We are working diligently to correct a few bad habits (lots of food throwing and dropping on the floor!) and we are spending a good amount of time each day teaching early table manners.
Per usual, I never think it’s too early to start with boundaries and manners. In fact, I wish I would’ve been a little more diligent as a parent and started a little bit sooner.
My son is 12 months old, and while I wish we would’ve started earlier, I do think one year of age is a fine and dandy place to start!
Here are a few ways teaching early table manners can become part of everyday obedience at the breakfast, lunch and dinner table:
1. Start with please and thank you.
Using please and thank you all the time at the table is a great starting point. As parents, sometimes we aren’t in the good habit of saying please and thank you all the time, but the more we use our manners, the more likely young children will learn and understand the words.
Overusing please and thank you is a very good thing!
2. Teach signs for please and thank you.
I’m going to be the first to admit, we haven’t been very intentional with teaching baby sign language, but sign language has enormous value for little ones who aren’t able to verbally communicate well.
Using signs for please and thank you offers your child a way to communicate with the rest of the family. It also allows young children to feel included in the process, and it also increases the likelihood they will use please and thank you too.
3. Encourage use of dinnerware.
This is another area, I hope to start with soon. Until now, I’ve avoided the use of plates and bowls out of fear that my son will just flip it onto the ground. I’m learning that it’s healthy and positive to use a plate and bowl from an early age.

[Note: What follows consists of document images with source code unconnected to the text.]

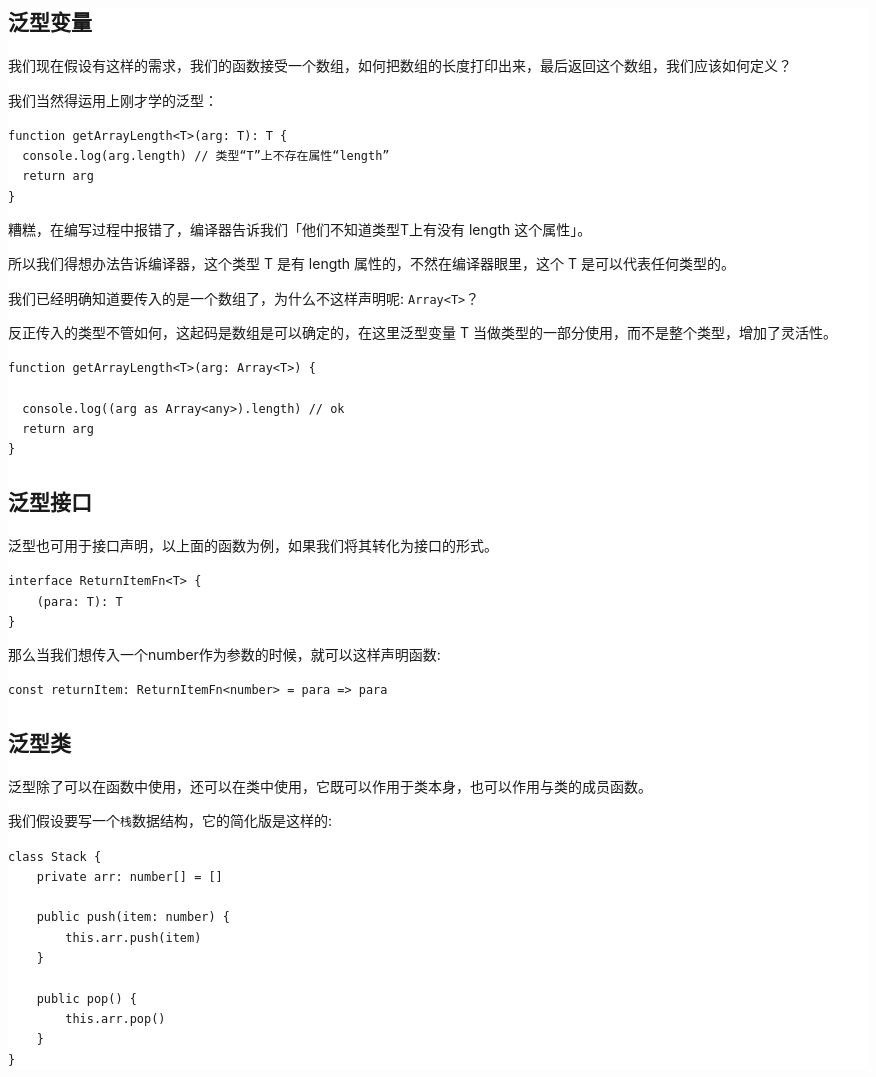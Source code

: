 ## 泛型变量

我们现在假设有这样的需求，我们的函数接受一个数组，如何把数组的长度打印出来，最后返回这个数组，我们应该如何定义？

我们当然得运用上刚才学的泛型：

```
function getArrayLength<T>(arg: T): T {
  console.log(arg.length) // 类型“T”上不存在属性“length”
  return arg
}
```

糟糕，在编写过程中报错了，编译器告诉我们「他们不知道类型T上有没有 length 这个属性」。

所以我们得想办法告诉编译器，这个类型 T 是有 length 属性的，不然在编译器眼里，这个 T 是可以代表任何类型的。

我们已经明确知道要传入的是一个数组了，为什么不这样声明呢: `Array<T>`？

反正传入的类型不管如何，这起码是数组是可以确定的，在这里泛型变量 T 当做类型的一部分使用，而不是整个类型，增加了灵活性。

```
function getArrayLength<T>(arg: Array<T>) {
  
  console.log((arg as Array<any>).length) // ok
  return arg
}

```

## 泛型接口

泛型也可用于接口声明，以上面的函数为例，如果我们将其转化为接口的形式。

```
interface ReturnItemFn<T> {
    (para: T): T
}
```

那么当我们想传入一个number作为参数的时候，就可以这样声明函数:

```
const returnItem: ReturnItemFn<number> = para => para
```

## 泛型类

泛型除了可以在函数中使用，还可以在类中使用，它既可以作用于类本身，也可以作用与类的成员函数。

我们假设要写一个`栈`数据结构，它的简化版是这样的:

```
class Stack {
    private arr: number[] = []

    public push(item: number) {
        this.arr.push(item)
    }

    public pop() {
        this.arr.pop()
    }
}
```
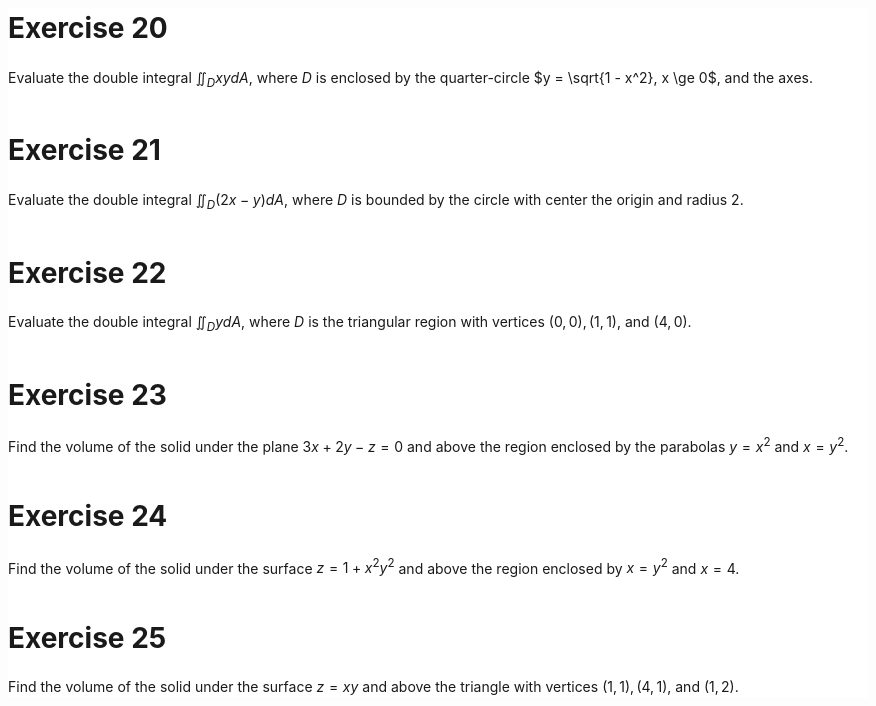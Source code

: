</page>
<page>

# Exercise 20

Evaluate the double integral $\iint_D xy dA$, where $D$ is enclosed by the quarter-circle $y = \sqrt{1 - x^2}, x \ge 0$, and the axes.

</page>
<page>

# Exercise 21

Evaluate the double integral $\iint_D (2x - y) dA$, where $D$ is bounded by the circle with center the origin and radius 2.

</page>
<page>

# Exercise 22

Evaluate the double integral $\iint_D y dA$, where $D$ is the triangular region with vertices $(0, 0), (1, 1),$ and $(4, 0)$.

</page>
<page>

# Exercise 23

Find the volume of the solid under the plane $3x + 2y - z = 0$ and above the region enclosed by the parabolas $y = x^2$ and $x = y^2$.

</page>
<page>

# Exercise 24

Find the volume of the solid under the surface $z = 1 + x^2y^2$ and above the region enclosed by $x = y^2$ and $x = 4$.

</page>
<page>

# Exercise 25

Find the volume of the solid under the surface $z = xy$ and above the triangle with vertices $(1, 1), (4, 1),$ and $(1, 2)$.

</page>
<page>
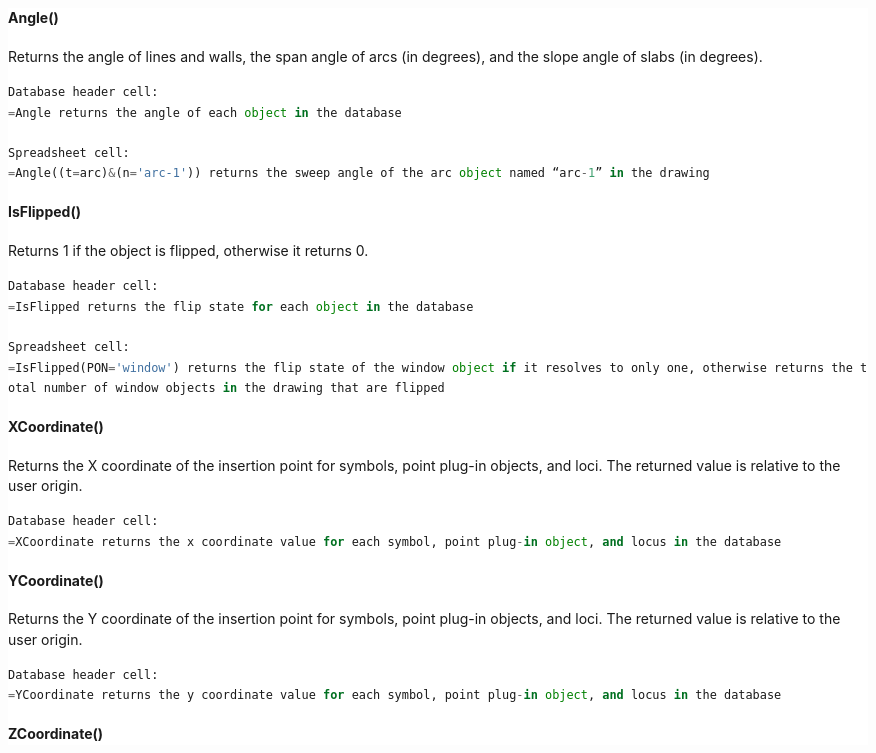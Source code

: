 #### __Angle()__ ####

Returns the angle of lines and walls, the span angle of arcs (in degrees), and the slope angle of slabs (in degrees).


```python
Database header cell:
=Angle returns the angle of each object in the database

Spreadsheet cell:
=Angle((t=arc)&(n='arc-1')) returns the sweep angle of the arc object named “arc-1” in the drawing

```

#### __IsFlipped()__ ####

Returns 1 if the object is flipped, otherwise it returns 0.


```python
Database header cell:
=IsFlipped returns the flip state for each object in the database

Spreadsheet cell:
=IsFlipped(PON='window') returns the flip state of the window object if it resolves to only one, otherwise returns the total number of window objects in the drawing that are flipped

```

#### __XCoordinate()__ ####

Returns the X coordinate of the insertion point for symbols, point plug-in objects, and loci. The returned value is relative to the user origin.


```python
Database header cell:
=XCoordinate returns the x coordinate value for each symbol, point plug-in object, and locus in the database

```

#### __YCoordinate()__ ####

Returns the Y coordinate of the insertion point for symbols, point plug-in objects, and loci. The returned value is relative to the user origin.


```python
Database header cell:
=YCoordinate returns the y coordinate value for each symbol, point plug-in object, and locus in the database

```

#### __ZCoordinate()__ ####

As parents, if we are patient enough, we can teach our little ones to have enough self-control to use a bowl or plate without tipping. Temporarily removing the bowl or plate if your child starts playing is appropriate. Then offer the food again and see if he will use the bowl or plate obediently (i.e. without tipping or playing).
If a child is old enough to walk, you can even start encouraging and helping him carry his dishes to the sink! I love this idea!
4. Encourage a happy spirit.
Like I’ve said before, I believe parents have the power to encourage a good attitude in their children from a very young age.
Please and thank you are appreciated, but a happy spirit is usually encouraged. We also require a happy spirit before removing him from his high chair. No whining in order to get down. This is something we are currently doing, and it’s working really well.
5. A few words about throwing and dropping food.
When noticing poor manners, such a throwing or dropping food, it’s okay to either remove the food or remove the child from his high chair. We can teach young children to learn self-control and obedience at the dinner table. Will they be 100% perfect? Of course not, but it’s reasonable to expect good manners a decent amount of time.
When food throwing or dropping gets out of hand, it’s important to let kids know it’s not okay. We can communicate this to them by verbally communicating and by removing the food from the high chair or by removing the child from the high chair.
6. Model good behavior and manners.
Saying one thing and doing another, only confuses our children, and encourages disobedience. As parents we can model the exact behavior we want our children to embody, as a way of teaching manners. If you don’t want elbows on the table, then model the same behavior yourself. Simply put, be the adult you want your child to be.
Starting early with table manners is both practical and purposeful for teaching boundaries at the dinner table. Getting started is reliant on a strong and patient effort from parents, and as always, consistency will yield the most rewarding results!